Checking existing pipelines
xmap
offers verification functions for mappings encoded
in named vectors or lists as well as data frames. Many of these checks
will seem trivial in short mappings, but can be useful checks for longer
or more complex mappings.
For example, if you are using a named list to manually recode
categorical variables (e.g. using forcats::fct_recode
),
then you might want to verify some properties of the level mappings –
e.g. each existing level is only mapped once:
library(forcats)
library(xmap)
x <- factor(c("apple", "bear", "banana", "dear"))
levels <- ## new = "old" levels
c(fruit = "apple", fruit = "banana") |>
verify_named_all_values_unique()
forcats::fct_recode(x, !!!levels)
## [1] fruit bear fruit dear
## Levels: fruit bear dear
mistake_levels <- c(fruit = "apple", fruit = "banana", veg = "banana") |>
verify_named_all_values_unique()
## Error in `verify_named_all_values_unique()`:
## ! Duplicated values found in `x`.
## ℹ Use `base::duplicated(unlist(unname(x)))` to identify duplicates.
Similarly, if you are using a named list to encode group members, you could check the members against a reference list.
## mistakenly assign kate to another group
student_group_mistake <- list(GRP1 = c("kate", "jane", "peter"),
GRP2 = c("terry", "ben", "grace"),
GRP2 = c("cindy", "lucy", "kate" ))
student_list <- c("kate", "jane", "peter", "terry", "ben",
"grace", "cindy", "lucy", "alex")
student_group_mistake |>
verify_named_matchset_values_exact(student_list)
## Error in `verify_named_matchset_values_exact()`:
## ! The values of `x` do not exactly match `ref_set`
If you are redistributing numeric values between categories, see
vignette("making-xmaps")
for details on how to check your
transformation weights redistribute exactly 100% of your original
data.
Crossmap transformations
All crossmaps transformations can be decomposed into multiple “standard” data manipulation steps.
- Rename original categories into target categories
- Mutate source node values by link weight.

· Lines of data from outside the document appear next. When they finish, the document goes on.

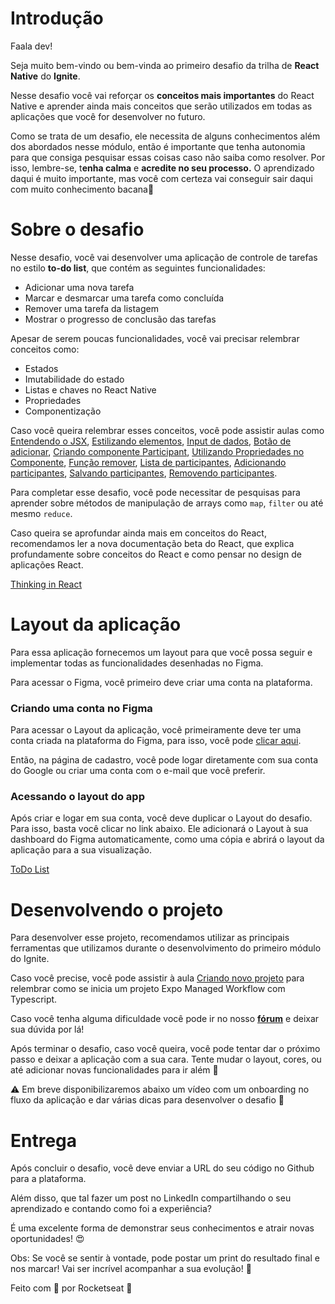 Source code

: # Introdução

Faala dev!

Seja muito bem-vindo ou bem-vinda ao primeiro desafio da trilha de **React Native** do **Ignite**.

Nesse desafio você vai reforçar os **conceitos mais importantes** do React Native e aprender ainda mais conceitos que serão utilizados em todas as aplicações que você for desenvolver no futuro.

Como se trata de um desafio, ele necessita de alguns conhecimentos além dos abordados nesse módulo, então é importante que tenha autonomia para que consiga pesquisar essas coisas caso não saiba como resolver. Por isso, lembre-se, t**enha calma** e **acredite no seu processo.** O aprendizado daqui é muito importante, mas você com certeza vai conseguir sair daqui com muito conhecimento bacana💜

# Sobre o desafio

Nesse desafio, você vai desenvolver uma aplicação de controle de tarefas no estilo **to-do list**, que contém as seguintes funcionalidades:

- Adicionar uma nova tarefa
- Marcar e desmarcar uma tarefa como concluída
- Remover uma tarefa da listagem
- Mostrar o progresso de conclusão das tarefas

Apesar de serem poucas funcionalidades, você vai precisar relembrar conceitos como:

- Estados
- Imutabilidade do estado
- Listas e chaves no React Native
- Propriedades
- Componentização

Caso você queira relembrar esses conceitos, você pode assistir aulas como [Entendendo o JSX](https://app.rocketseat.com.br/node/projeto-01/group/fundamentos-2/lesson/entendendo-o-jsx), [Estilizando elementos](https://app.rocketseat.com.br/node/projeto-01/group/fundamentos-2/lesson/estilizando-elementos), [Input de dados](https://app.rocketseat.com.br/node/projeto-01/group/fundamentos-2/lesson/input-de-dados), [Botão de adicionar](https://app.rocketseat.com.br/node/projeto-01/group/fundamentos-2/lesson/botao-de-adicionar), [Criando componente Participant](https://app.rocketseat.com.br/node/projeto-01/group/fundamentos-2/lesson/criando-componente-participant), [Utilizando Propriedades no Componente](https://app.rocketseat.com.br/node/projeto-01/group/fundamentos-2/lesson/utilizando-propriedades-no-componente), [Função remover](https://app.rocketseat.com.br/node/projeto-01/group/fundamentos-2/lesson/funcao-remover), [Lista de participantes](https://app.rocketseat.com.br/node/projeto-01/group/fundamentos-2/lesson/lista-de-participantes), [Adicionando participantes](https://app.rocketseat.com.br/node/projeto-01/group/finalizando-o-app/lesson/adicionando-participantes), [Salvando participantes](https://app.rocketseat.com.br/node/projeto-01/group/finalizando-o-app/lesson/salvando-participante-no-estado), [Removendo participantes](https://app.rocketseat.com.br/node/projeto-01/group/finalizando-o-app/lesson/removendo-participantes).

Para completar esse desafio, você pode necessitar de pesquisas para aprender sobre métodos de manipulação de arrays como `map`, `filter` ou até mesmo `reduce`.

Caso queira se aprofundar ainda mais em conceitos do React, recomendamos ler a nova documentação beta do React, que explica profundamente sobre conceitos do React e como pensar no design de aplicações React.

[Thinking in React](https://beta.reactjs.org/learn/thinking-in-react)

# Layout da aplicação

Para essa aplicação fornecemos um layout para que você possa seguir e implementar todas as funcionalidades desenhadas no Figma.

Para acessar o Figma, você primeiro deve criar uma conta na plataforma.

### Criando uma conta no Figma

Para acessar o Layout da aplicação, você primeiramente deve ter uma conta criada na plataforma do Figma, para isso, você pode [clicar aqui](https://www.figma.com/signup).

Então, na página de cadastro, você pode logar diretamente com sua conta do Google ou criar uma conta com o e-mail que você preferir.

### Acessando o layout do app

Após criar e logar em sua conta, você deve duplicar o Layout do desafio. Para isso, basta você clicar no link abaixo. Ele adicionará o Layout à sua dashboard do Figma automaticamente, como uma cópia e abrirá o layout da aplicação para a sua visualização.

[ToDo List](https://www.figma.com/file/1XfZQGSWk4HWjvwcjd2nOP/ToDo-List/duplicate)

# Desenvolvendo o projeto

Para desenvolver esse projeto, recomendamos utilizar as principais ferramentas que utilizamos durante o desenvolvimento do primeiro módulo do Ignite.

Caso você precise, você pode assistir à aula [Criando novo projeto](https://app.rocketseat.com.br/node/projeto-01/group/fundamentos-2/lesson/criando-novo-projeto-1) para relembrar como se inicia um projeto Expo Managed Workflow com Typescript.

Caso você tenha alguma dificuldade você pode ir no nosso **[fórum](https://app.rocketseat.com.br/h/forum/react-native)** e deixar sua dúvida por lá!

Após terminar o desafio, caso você queira, você pode tentar dar o próximo passo e deixar a aplicação com a sua cara. Tente mudar o layout, cores, ou até adicionar novas funcionalidades para ir além 🚀

<aside>
⚠️ Em breve disponibilizaremos abaixo um vídeo com um onboarding no fluxo da aplicação e dar várias dicas para desenvolver o desafio 🚀

</aside>

# Entrega

Após concluir o desafio, você deve enviar a URL do seu código no Github para a plataforma.

Além disso, que tal fazer um post no LinkedIn compartilhando o seu aprendizado e contando como foi a experiência?

É uma excelente forma de demonstrar seus conhecimentos e atrair novas oportunidades! 😍

Obs: Se você se sentir à vontade, pode postar um print do resultado final e nos marcar!
Vai ser incrível acompanhar a sua evolução! 💜

Feito com 💜 por Rocketseat 👋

- Summarise mutated values by target node.
To implement these steps use the following dplyr
pipeline with verified links:
-
dplyr::left_join
the target categories (to
) to the original data via the source labels (from
). -
dplyr::mutate
the source values by multiplying them with the link weights (weights
) to transform the original values into redistributed values. -
dplyr::group_by
anddplyr::summarise
values by target groups (to
) to complete any many-to-1 mappings.
For example given some original data (v19_data
) with
source categories (v19
), and a valid xmap
with
source categories (from = version19
), target categories
(to = version18
) and link weights
(weights = w19to18
):
# original data
v19_data <- tibble::tribble(
~v19, ~count,
"1120", 300,
"1121", 400,
"1130", 200,
"1200", 600
)
# valid crossmap
xmap_19to18 <- tibble::tribble(
~version19, ~version18, ~w19to18,
# many-to-1 collapsing
"1120", "A2", 1,
"1121", "A2", 1,
# 1-to-1 recoding
"1130", "A3", 1,
# 1-to-many redistribution
"1200", "A4", 0.6,
"1200", "A5", 0.4
) |>
verify_links_as_xmap(from = version19, to = version18, weights = w19to18)
# transformed data
(v18_data <- dplyr::left_join(x = v19_data,
y = xmap_19to18,
by = c(v19 = "version19")) |>
dplyr::mutate(new_count = count * w19to18) |>
dplyr::group_by(version18) |>
dplyr::summarise(v20_count = sum(new_count))
)
## # A tibble: 4 × 2
## version18 v20_count
## <chr> <dbl>
## 1 A2 700
## 2 A3 200
## 3 A4 360
## 4 A5 240
Note that we expect multiple matches for 1-to-many relations so the
dplyr
warning can safely be ignored.
Creating an xmap_df
object (EXPERIMENTAL)
The xmap_df
class aims to facilitates additional
functionality such as graph property calculation and printing
(i.e. relation types and crossmap direction) via a custom
print()
method, coercion to other useful classes
(e.g. xmap_to_matrix()
), visualisation (see
vignette("vis-xmaps")
for prototypes), and multi-step
transformations (i.e. from nomenclature A to B to C).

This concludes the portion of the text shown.